Legal blunders and the illusion of savings

The allure of AI-generated Wills lies in their perceived affordability. You only need to launch a website and ask the chatbot what you’re after, and you receive what appears to be a fully drafted document without having to speak to anybody physically or hand over any fees.

However, taking “shortcuts” like this can lead to significant financial burdens for your estate down the line.

From giving away assets the Will-maker doesn’t own or using antiquated language that doesn’t have a place in our justice system anymore to incorrectly signing the document—rendering the entire thing invalid—many of the issues with online templates or Do-It-Yourself Wills don’t come to light until the testator has passed away.

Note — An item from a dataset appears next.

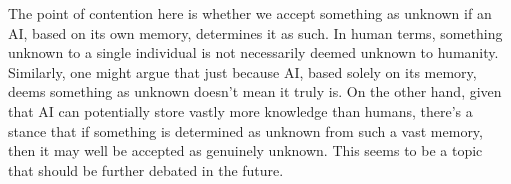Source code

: The point of contention here is whether we accept something as unknown if an AI, based on its own memory, determines it as such. In human terms, something unknown to a single individual is not necessarily deemed unknown to humanity. Similarly, one might argue that just because AI, based solely on its memory, deems something as unknown doesn't mean it truly is. On the other hand, given that AI can potentially store vastly more knowledge than humans, there's a stance that if something is determined as unknown from such a vast memory, then it may well be accepted as genuinely unknown. This seems to be a topic that should be further debated in the future.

Recently, we ran four different prompts through ChatGPT to see what it could come back with; each focused on a different demographic with different needs. Our findings are detailed further below, but here are our main observations from the exercise:

  • ChatGPT’s templates can omit crucial legal clauses or spit out language that lawyers don’t use anymore. The subsequent ambiguity over what you intended can trigger costly court battles after you die, forcing your loved ones to ask the court for clarity.
  • The chatbot can omit key details like guardianship for minor children or fail to account for existing financial obligations, which can create a significant legal mess, costing your estate dearly in legal fees and emotional stress to clear up.
  • AI may not understand the complexities of asset distribution and what makes your family unique, leading to confusion about who inherits what.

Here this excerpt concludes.